Your assignment » What is the number of lines in the entries below that include the word "tabular"? Provide the number only.

(Stored data entries)
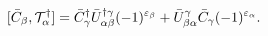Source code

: \begin{equation}\label{5.19}
[\bar{C}_\beta,{\cal T}^\dagger_\alpha]=
\bar{C}^\dagger_\gamma\bar{U}^{\dagger\gamma}_{\alpha\beta}
(-1)^{\varepsilon_\beta}+
\bar{U}^\gamma_{\beta\alpha}\bar{C}_\gamma(-1)^{\varepsilon_\alpha}.
\end{equation}

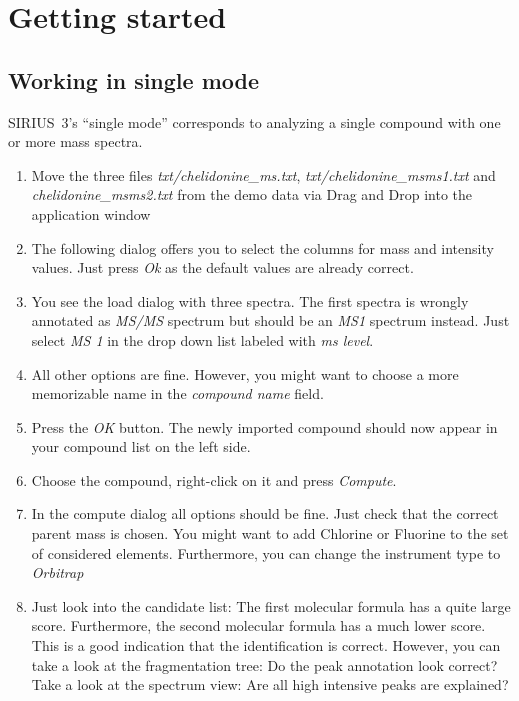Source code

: \documentclass[letterpaper,10pt,openany,oneside]{sphinxmanual}
\begin{document}

\section{Getting started}

\subsection{Working in single mode}
\label{gui:working-in-single-mode}

SIRIUS~3's ``single mode'' corresponds to analyzing a single compound with
one or more mass spectra.

\begin{enumerate}
\item {} 
Move the three files \emph{txt/chelidonine\_ms.txt}, \emph{txt/chelidonine\_msms1.txt} and \emph{chelidonine\_msms2.txt} from the demo data via Drag and Drop into the application window

\item {} 
The following dialog offers you to select the columns for mass and intensity values. Just press \emph{Ok} as the default values are already correct.

\item {} 
You see the load dialog with three spectra. The first spectra is wrongly
annotated as \emph{MS/MS} spectrum but should be an \emph{MS1} spectrum
instead. Just select \emph{MS 1} in the drop down list labeled with \emph{ms
level}.

\item {} 
All other options are fine. However, you might want to choose a more memorizable name in the \emph{compound name} field.

\item {} 
Press the \emph{OK} button. The newly imported compound should now appear in your compound list on the left side.

\item {} 
Choose the compound, right-click on it and press \emph{Compute}.

\item {} 
In the compute dialog all options should be fine. Just check that the correct parent mass is chosen. You might want to add Chlorine or Fluorine to the set of considered elements. Furthermore, you can change the instrument type to \emph{Orbitrap}

\item {} 
Just look into the candidate list: The first molecular formula has a quite large score. Furthermore, the second molecular formula has a much lower score. This is a good indication that the identification is correct. However, you can take a look at the fragmentation tree: Do the peak annotation look correct? Take a look at the spectrum view: Are all high intensive peaks are explained?


\end{enumerate}
\end{document}

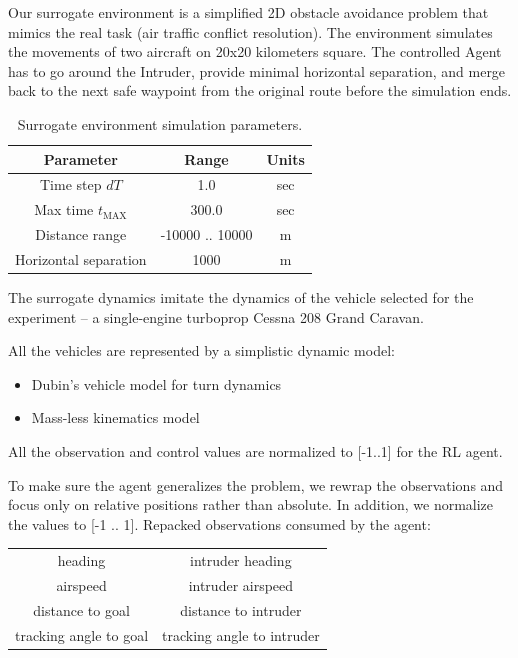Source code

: Our surrogate environment is a simplified 2D obstacle avoidance problem that mimics the real task (air traffic conflict resolution). 
The environment simulates the movements of two aircraft on 20x20 kilometers square. The controlled Agent has to go around the Intruder, provide minimal horizontal separation, and merge back to the next safe waypoint from the original route before the simulation ends.

\begin{table}[h]
	\centering
	\begin{tabular}{||c | c | c||} 
		\hline
		Parameter & Range & Units \\
		\hline
		Time step $dT$ & 1.0  & sec \\
		Max time $t_\text{MAX}$ & 300.0  & sec \\
		Distance range & -10000 .. 10000  & m \\
		Horizontal separation & 1000  & m \\
		\hline
	\end{tabular}
	\caption{Surrogate environment simulation parameters.}
	\label{tbl:sim_param}
\end{table}


The surrogate dynamics imitate the dynamics of the vehicle selected for the experiment -- a single-engine turboprop Cessna 208 Grand Caravan.

All the vehicles are represented by a simplistic dynamic model:
\begin{itemize}
	\item Dubin's vehicle model for turn dynamics
	\item Mass-less kinematics model 
	\end {itemize}
	
	
	All the observation and control values are normalized to [-1..1] for the RL agent.
	
	To make sure the agent generalizes the problem, we rewrap the observations and focus only on relative positions rather than absolute. In addition, we normalize the values to [-1 .. 1].
	Repacked observations consumed by the agent:
	\begin{center}
		\begin{tabular}{|| c | c ||} 
			\hline
			heading & intruder heading\\
			airspeed & intruder airspeed\\
			distance to goal & distance to intruder\\
			tracking angle to goal & tracking angle to intruder\\
			\hline
		\end{tabular}
	\end{center}

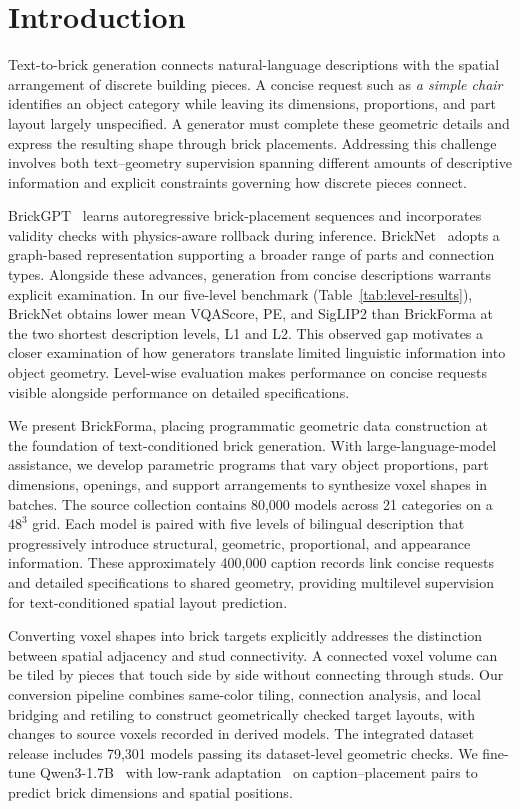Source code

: \section{Introduction}
Text-to-brick generation connects natural-language descriptions with the spatial arrangement of discrete building pieces. A concise request such as \emph{a simple chair} identifies an object category while leaving its dimensions, proportions, and part layout largely unspecified. A generator must complete these geometric details and express the resulting shape through brick placements. Addressing this challenge involves both text--geometry supervision spanning different amounts of descriptive information and explicit constraints governing how discrete pieces connect.

BrickGPT~\cite{brickgpt} learns autoregressive brick-placement sequences and incorporates validity checks with physics-aware rollback during inference. BrickNet~\cite{bricknet} adopts a graph-based representation supporting a broader range of parts and connection types. Alongside these advances, generation from concise descriptions warrants explicit examination. In our five-level benchmark (Table~\ref{tab:level-results}), BrickNet obtains lower mean VQAScore, PE, and SigLIP2 than BrickForma at the two shortest description levels, L1 and L2. This observed gap motivates a closer examination of how generators translate limited linguistic information into object geometry. Level-wise evaluation makes performance on concise requests visible alongside performance on detailed specifications.

We present BrickForma, placing programmatic geometric data construction at the foundation of text-conditioned brick generation. With large-language-model assistance, we develop parametric programs that vary object proportions, part dimensions, openings, and support arrangements to synthesize voxel shapes in batches. The source collection contains 80,000 models across 21 categories on a $48^3$ grid. Each model is paired with five levels of bilingual description that progressively introduce structural, geometric, proportional, and appearance information. These approximately 400,000 caption records link concise requests and detailed specifications to shared geometry, providing multilevel supervision for text-conditioned spatial layout prediction.

Converting voxel shapes into brick targets explicitly addresses the distinction between spatial adjacency and stud connectivity. A connected voxel volume can be tiled by pieces that touch side by side without connecting through studs. Our conversion pipeline combines same-color tiling, connection analysis, and local bridging and retiling to construct geometrically checked target layouts, with changes to source voxels recorded in derived models. The integrated dataset release includes 79,301 models passing its dataset-level geometric checks. We fine-tune Qwen3-1.7B~\cite{qwen3} with low-rank adaptation~\cite{lora} on caption--placement pairs to predict brick dimensions and spatial positions.


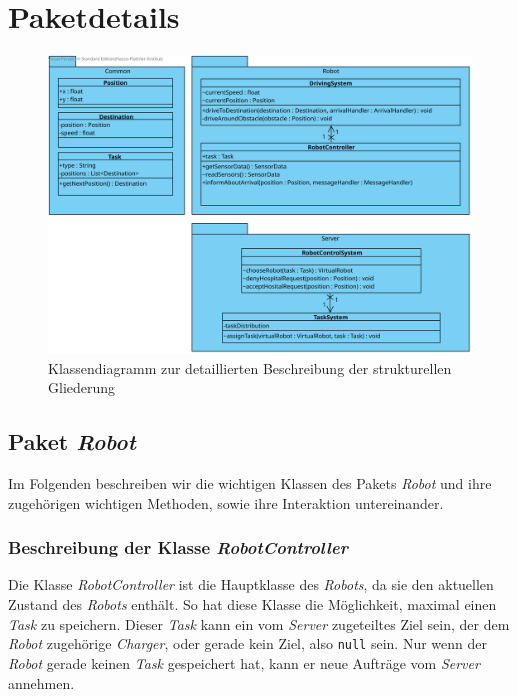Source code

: \section{Paketdetails}
\begin{figure}[H]
\centering
\includegraphics[width=1\textwidth]{img/7-paketdetails}
\caption{Klassendiagramm zur detaillierten Beschreibung der strukturellen Gliederung}
\label{Paketdetails}
\end{figure}

\subsection{Paket \textit{Robot}}
	Im Folgenden beschreiben wir die wichtigen Klassen des Pakets \textit{Robot} 
	und ihre zugehörigen wichtigen Methoden, sowie ihre Interaktion untereinander. 


	\subsubsection{Beschreibung der Klasse \textit{RobotController}}
		
		Die Klasse \textit{RobotController} ist die Hauptklasse des \textit{Robots}, 
		da sie den aktuellen Zustand des \textit{Robots} enthält.
		So hat diese Klasse die Möglichkeit, maximal einen \textit{Task} zu speichern. 
		Dieser \textit{Task} kann ein vom \textit{Server} zugeteiltes Ziel sein, 
		der dem \textit{Robot} zugehörige \textit{Charger}, oder gerade kein Ziel, 
		also \texttt{null} sein. 
		Nur wenn der \textit{Robot} gerade keinen \textit{Task} 
		gespeichert hat, kann er neue Aufträge vom \textit{Server} annehmen.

Answer section » 4